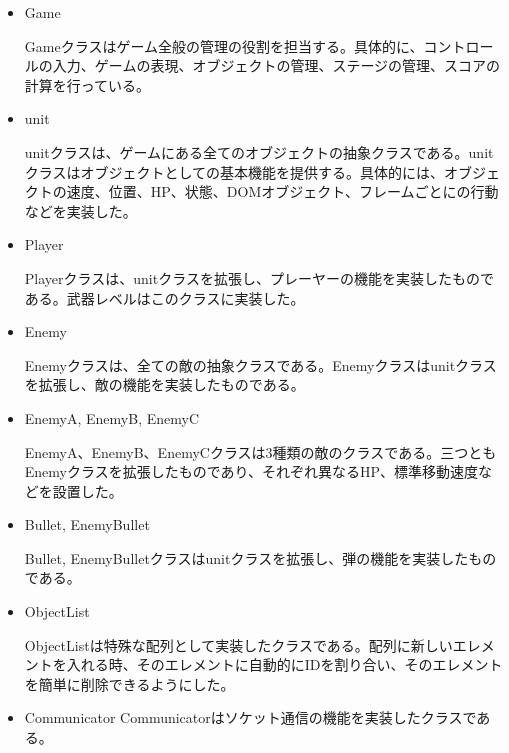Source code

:
	\begin{itemize}
		\item Game
		
		Gameクラスはゲーム全般の管理の役割を担当する。具体的に、コントロールの入力、ゲームの表現、オブジェクトの管理、ステージの管理、スコアの計算を行っている。
		\item unit
		
		unitクラスは、ゲームにある全てのオブジェクトの抽象クラスである。unitクラスはオブジェクトとしての基本機能を提供する。具体的には、オブジェクトの速度、位置、HP、状態、DOMオブジェクト、フレームごとにの行動などを実装した。
		\item Player
		
		Playerクラスは、unitクラスを拡張し、プレーヤーの機能を実装したものである。武器レベルはこのクラスに実装した。
		\item Enemy
		
		Enemyクラスは、全ての敵の抽象クラスである。Enemyクラスはunitクラスを拡張し、敵の機能を実装したものである。
		
		\item EnemyA, EnemyB, EnemyC
		
		EnemyA、EnemyB、EnemyCクラスは3種類の敵のクラスである。三つともEnemyクラスを拡張したものであり、それぞれ異なるHP、標準移動速度などを設置した。
		
		\item Bullet, EnemyBullet
		
		Bullet, EnemyBulletクラスはunitクラスを拡張し、弾の機能を実装したものである。
		
		\item ObjectList
		
		ObjectListは特殊な配列として実装したクラスである。配列に新しいエレメントを入れる時、そのエレメントに自動的にIDを割り合い、そのエレメントを簡単に削除できるようにした。
		
		\item Communicator
		Communicatorはソケット通信の機能を実装したクラスである。
	\end{itemize}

● ● ●

What is required:
Retype the data above exactly. Leave the pictures out.

Written solution:
Source code

:
	\begin{itemize}
		\item Game
		
		Gameクラスはゲーム全般の管理の役割を担当する。具体的に、コントロールの入力、ゲームの表現、オブジェクトの管理、ステージの管理、スコアの計算を行っている。
		\item unit
		
		unitクラスは、ゲームにある全てのオブジェクトの抽象クラスである。unitクラスはオブジェクトとしての基本機能を提供する。具体的には、オブジェクトの速度、位置、HP、状態、DOMオブジェクト、フレームごとにの行動などを実装した。
		\item Player
		
		Playerクラスは、unitクラスを拡張し、プレーヤーの機能を実装したものである。武器レベルはこのクラスに実装した。
		\item Enemy
		
		Enemyクラスは、全ての敵の抽象クラスである。Enemyクラスはunitクラスを拡張し、敵の機能を実装したものである。
		
		\item EnemyA, EnemyB, EnemyC
		
		EnemyA、EnemyB、EnemyCクラスは3種類の敵のクラスである。三つともEnemyクラスを拡張したものであり、それぞれ異なるHP、標準移動速度などを設置した。
		
		\item Bullet, EnemyBullet
		
		Bullet, EnemyBulletクラスはunitクラスを拡張し、弾の機能を実装したものである。
		
		\item ObjectList
		
		ObjectListは特殊な配列として実装したクラスである。配列に新しいエレメントを入れる時、そのエレメントに自動的にIDを割り合い、そのエレメントを簡単に削除できるようにした。
		
		\item Communicator
		Communicatorはソケット通信の機能を実装したクラスである。
	\end{itemize}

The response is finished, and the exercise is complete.